■ EXERCISE DETAILS
Please return every line below that contains the string "Notes".

···

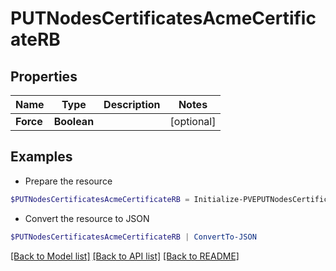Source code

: # PUTNodesCertificatesAcmeCertificateRB
## Properties

Name | Type | Description | Notes
------------ | ------------- | ------------- | -------------
**Force** | **Boolean** |  | [optional] 

## Examples

- Prepare the resource
```powershell
$PUTNodesCertificatesAcmeCertificateRB = Initialize-PVEPUTNodesCertificatesAcmeCertificateRB  -Force null
```

- Convert the resource to JSON
```powershell
$PUTNodesCertificatesAcmeCertificateRB | ConvertTo-JSON
```

[[Back to Model list]](../README.md#documentation-for-models) [[Back to API list]](../README.md#documentation-for-api-endpoints) [[Back to README]](../README.md)

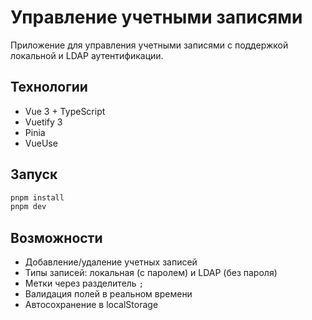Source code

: # Управление учетными записями

Приложение для управления учетными записями с поддержкой локальной и LDAP аутентификации.

## Технологии

- Vue 3 + TypeScript
- Vuetify 3
- Pinia
- VueUse

## Запуск

```sh
pnpm install
pnpm dev
```

## Возможности

- Добавление/удаление учетных записей
- Типы записей: локальная (с паролем) и LDAP (без пароля)
- Метки через разделитель `;`
- Валидация полей в реальном времени
- Автосохранение в localStorage
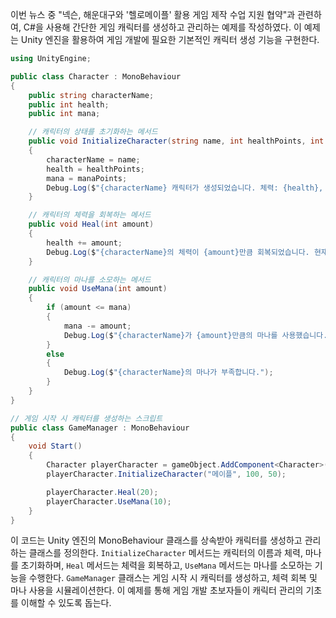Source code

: 이번 뉴스 중 "넥슨, 해운대구와 '헬로메이플' 활용 게임 제작 수업 지원 협약"과 관련하여, C#을 사용해 간단한 게임 캐릭터를 생성하고 관리하는 예제를 작성하였다. 이 예제는 Unity 엔진을 활용하여 게임 개발에 필요한 기본적인 캐릭터 생성 기능을 구현한다.

```csharp
using UnityEngine;

public class Character : MonoBehaviour
{
    public string characterName;
    public int health;
    public int mana;

    // 캐릭터의 상태를 초기화하는 메서드
    public void InitializeCharacter(string name, int healthPoints, int manaPoints)
    {
        characterName = name;
        health = healthPoints;
        mana = manaPoints;
        Debug.Log($"{characterName} 캐릭터가 생성되었습니다. 체력: {health}, 마나: {mana}");
    }

    // 캐릭터의 체력을 회복하는 메서드
    public void Heal(int amount)
    {
        health += amount;
        Debug.Log($"{characterName}의 체력이 {amount}만큼 회복되었습니다. 현재 체력: {health}");
    }

    // 캐릭터의 마나를 소모하는 메서드
    public void UseMana(int amount)
    {
        if (amount <= mana)
        {
            mana -= amount;
            Debug.Log($"{characterName}가 {amount}만큼의 마나를 사용했습니다. 남은 마나: {mana}");
        }
        else
        {
            Debug.Log($"{characterName}의 마나가 부족합니다.");
        }
    }
}

// 게임 시작 시 캐릭터를 생성하는 스크립트
public class GameManager : MonoBehaviour
{
    void Start()
    {
        Character playerCharacter = gameObject.AddComponent<Character>();
        playerCharacter.InitializeCharacter("메이플", 100, 50);

        playerCharacter.Heal(20);
        playerCharacter.UseMana(10);
    }
}
```

이 코드는 Unity 엔진의 MonoBehaviour 클래스를 상속받아 캐릭터를 생성하고 관리하는 클래스를 정의한다. `InitializeCharacter` 메서드는 캐릭터의 이름과 체력, 마나를 초기화하며, `Heal` 메서드는 체력을 회복하고, `UseMana` 메서드는 마나를 소모하는 기능을 수행한다. `GameManager` 클래스는 게임 시작 시 캐릭터를 생성하고, 체력 회복 및 마나 사용을 시뮬레이션한다. 이 예제를 통해 게임 개발 초보자들이 캐릭터 관리의 기초를 이해할 수 있도록 돕는다.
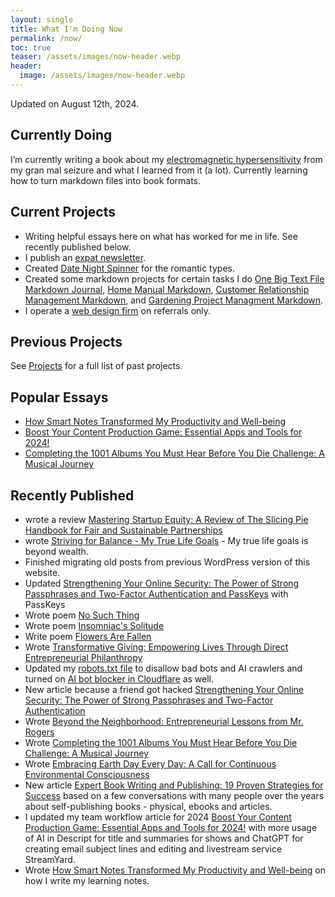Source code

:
 ```yaml
---
layout: single
title: What I'm Doing Now
permalink: /now/
toc: true
teaser: /assets/images/now-header.webp
header:
  image: /assets/images/now-header.webp
---
```

Updated on August 12th, 2024.

## Currently Doing
I’m currently writing a book about my [electromagnetic hypersensitivity](/emf) from my gran mal seizure and what I learned from it (a lot). Currently learning how to turn markdown files into book formats.

## Current Projects
- Writing helpful essays here on what has worked for me in life. See recently published below.
- I publish an [expat newsletter](/expatrebel).
- Created [Date Night Spinner](/date-night-spinner) for the romantic types.
- Created some markdown projects for certain tasks I do [One Big Text File Markdown Journal](/obtf), [Home Manual Markdown](/home-manual), [Customer Relationship Management Markdown](/crm), and [Gardening Project Managment Markdown](/gardening).
- I operate a [web design firm](/whodefinesyou) on referrals only.

## Previous Projects
See [Projects](/projects) for a full list of past projects.

## Popular Essays
- [How Smart Notes Transformed My Productivity and Well-being](/smart-notes/)
- [Boost Your Content Production Game: Essential Apps and Tools for 2024!](/workflow/)
- [Completing the 1001 Albums You Must Hear Before You Die Challenge: A Musical Journey](/1001-albums/)

## Recently Published
- wrote a review [Mastering Startup Equity: A Review of The Slicing Pie Handbook for Fair and Sustainable Partnerships](/slicing-pie/)
- wrote [Striving for Balance - My True Life Goals](/striving-for-balance/) - My true life goals is beyond wealth.
- Finished migrating old posts from previous WordPress version of this website.
- Updated [Strengthening Your Online Security: The Power of Strong Passphrases and Two-Factor Authentication and PassKeys](/security/) with PassKeys
- Wrote poem [No Such Thing](/no-such-thing/)
- Wrote poem [Insomniac's Solitude](/insomniac-solitude/)
- Write poem [Flowers Are Fallen](/flowers-are-fallen/)
- Wrote [Transformative Giving: Empowering Lives Through Direct Entrepreneurial Philanthropy](giving/)
- Updated my [robots.txt file](/robots.txt) to disallow bad bots and AI crawlers and turned on [AI bot blocker in Cloudflare](http://blog.cloudflare.com/declaring-your-aindependence-block-ai-bots-scrapers-and-crawlers-with-a-single-click) as well.
- New article because a friend got hacked [Strengthening Your Online Security: The Power of Strong Passphrases and Two-Factor Authentication](/security/)
- Wrote [Beyond the Neighborhood: Entrepreneurial Lessons from Mr. Rogers](/fred-rogers/)
- Wrote [Completing the 1001 Albums You Must Hear Before You Die Challenge: A Musical Journey](/1001-albums/)
- Wrote [Embracing Earth Day Every Day: A Call for Continuous Environmental Consciousness](/earth-day-everyday/)
- New article [Expert Book Writing and Publishing: 19 Proven Strategies for Success](/book-advice/) based on a few conversations with many people over the years about self-publishing books - physical, ebooks and articles.
- I updated my team workflow article for 2024 [Boost Your Content Production Game: Essential Apps and Tools for 2024!](/workflow/) with more usage of AI in Descript for title and summaries for shows and ChatGPT for creating email subject lines and editing and livestream service StreamYard.
- Wrote [How Smart Notes Transformed My Productivity and Well-being](/smart-notes/) on how I write my learning notes.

···

■ EXERCISE SOLUTION
Name | Type | Description | Notes
- [How Smart Notes Transformed My Productivity and Well-being](/smart-notes/)
- Wrote [How Smart Notes Transformed My Productivity and Well-being](/smart-notes/) on how I write my learning notes.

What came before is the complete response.